Europe's Detention Hell-Hole in Libya: Migrants Raped, Tortured, Beaten
The EU planned and funded a detention facility in Libya that kidnaps migrants before they reach Europe.
The New Yorker, in collaboration with The Outlaw Ocean Project, an investigative non-profit that probes into lawlessness at sea, got to the bottom of something akin to a prison-hell that has been kidnapping migrants and throwing them into a cement-depot-turned-prison in Tripoli, Libya.
Many of the migrants reported in the investigative piece came from countries like Guinea-Bissau, Cameroon, and Ivory Coast.
The cement storage depot, according to the news article, reopened in January 2021, with higher walls and barbed wire on the fences to prevent escape. The storage was dubbed 'al-Mabani', which is Arabic for The Buildings, and it is a detention facility.
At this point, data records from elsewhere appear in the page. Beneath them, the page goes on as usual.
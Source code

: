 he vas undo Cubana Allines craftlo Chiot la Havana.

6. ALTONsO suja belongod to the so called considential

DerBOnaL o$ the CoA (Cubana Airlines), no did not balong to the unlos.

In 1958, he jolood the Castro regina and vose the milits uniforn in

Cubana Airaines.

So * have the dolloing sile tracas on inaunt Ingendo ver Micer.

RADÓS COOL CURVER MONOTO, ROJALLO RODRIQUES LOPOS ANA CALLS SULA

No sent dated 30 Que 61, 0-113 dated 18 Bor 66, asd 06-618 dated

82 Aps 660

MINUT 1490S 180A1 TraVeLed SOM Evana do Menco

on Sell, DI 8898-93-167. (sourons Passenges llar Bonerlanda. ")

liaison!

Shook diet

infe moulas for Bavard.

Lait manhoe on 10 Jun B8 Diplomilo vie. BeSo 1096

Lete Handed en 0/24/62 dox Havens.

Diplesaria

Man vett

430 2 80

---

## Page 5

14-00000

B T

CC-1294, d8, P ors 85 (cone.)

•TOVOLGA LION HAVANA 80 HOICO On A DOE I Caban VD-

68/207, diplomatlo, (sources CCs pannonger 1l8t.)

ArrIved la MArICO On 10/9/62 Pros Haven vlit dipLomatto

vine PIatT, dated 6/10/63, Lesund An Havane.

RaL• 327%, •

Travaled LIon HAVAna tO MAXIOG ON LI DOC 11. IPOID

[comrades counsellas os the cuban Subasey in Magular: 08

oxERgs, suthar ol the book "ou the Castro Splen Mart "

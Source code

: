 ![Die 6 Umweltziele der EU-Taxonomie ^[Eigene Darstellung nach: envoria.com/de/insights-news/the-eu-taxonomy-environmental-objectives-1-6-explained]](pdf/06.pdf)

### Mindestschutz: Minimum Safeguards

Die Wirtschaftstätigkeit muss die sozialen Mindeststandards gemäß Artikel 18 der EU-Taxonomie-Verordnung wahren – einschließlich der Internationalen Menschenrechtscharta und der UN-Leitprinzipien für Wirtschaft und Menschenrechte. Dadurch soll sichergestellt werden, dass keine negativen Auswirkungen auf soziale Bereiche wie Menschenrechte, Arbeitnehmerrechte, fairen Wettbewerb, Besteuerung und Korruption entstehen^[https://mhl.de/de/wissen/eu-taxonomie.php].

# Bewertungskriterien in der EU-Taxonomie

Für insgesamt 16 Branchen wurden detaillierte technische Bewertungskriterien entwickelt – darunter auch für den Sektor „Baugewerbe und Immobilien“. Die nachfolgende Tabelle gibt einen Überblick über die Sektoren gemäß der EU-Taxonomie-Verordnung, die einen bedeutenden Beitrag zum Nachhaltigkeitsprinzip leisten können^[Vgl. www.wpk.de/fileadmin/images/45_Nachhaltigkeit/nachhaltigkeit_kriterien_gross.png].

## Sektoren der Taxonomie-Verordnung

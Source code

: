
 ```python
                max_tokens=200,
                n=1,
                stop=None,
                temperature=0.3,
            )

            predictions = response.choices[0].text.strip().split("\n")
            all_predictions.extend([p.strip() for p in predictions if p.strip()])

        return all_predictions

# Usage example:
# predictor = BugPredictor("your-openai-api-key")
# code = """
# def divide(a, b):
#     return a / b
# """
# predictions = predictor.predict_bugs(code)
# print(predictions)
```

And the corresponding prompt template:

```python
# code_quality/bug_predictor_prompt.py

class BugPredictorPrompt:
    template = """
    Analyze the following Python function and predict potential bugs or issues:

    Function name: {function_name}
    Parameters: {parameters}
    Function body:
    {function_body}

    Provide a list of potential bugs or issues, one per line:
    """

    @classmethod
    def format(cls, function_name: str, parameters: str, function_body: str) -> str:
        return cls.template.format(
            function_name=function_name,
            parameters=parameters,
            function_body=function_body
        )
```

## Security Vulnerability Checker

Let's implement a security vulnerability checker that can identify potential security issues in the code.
On the gate, there was a sign that wrote “Directorate for Combatting Illegal Migration," and armed guards in blue and black guarded a blue-colored shipping container - presumably an office - which ran a prison that trapped in over 6,000 migrants - as of September 2021 - merely crossing the Mediterranean before being interrupted by Libyan Coast Guards.
The Libyan Coast Guard may enjoy a name that sounds official, but it is rather a militia-backed and EU-funded group. The Trust Fund of the European Union pitched in tens of millions of dollars to strengthen the Libyan Coast Guards, turning them into a menacing proxy force.
The New Yorker narrates the story of Aliou Cande, a migrant from Guinea-Bissau, who, at 3 AM, arrived in Al-Mabani: On a rubber dinghy holding more than a hundred migrants, on his way to join his two brothers in Europe, a Libyan Coastal Guard caught them and dragged them to the prison, pushing them into Cell No.4, which already held over 200 victims.
There was no way anyone could know if one was kidnapped in Al-Mabani except through using one of the guards' phones, which the migrants had to pay for. Migrants argued who got to sleep in the shower because it had more ventilation, 'food' was presented in dog bowls, and there was just a toilet for every hundred migrants. Non-governmental organizations and human rights firms documented abuses which include victims being regularly abused and beaten and electric-shocked, children being raped by the guards, men and women being sold into forced labor.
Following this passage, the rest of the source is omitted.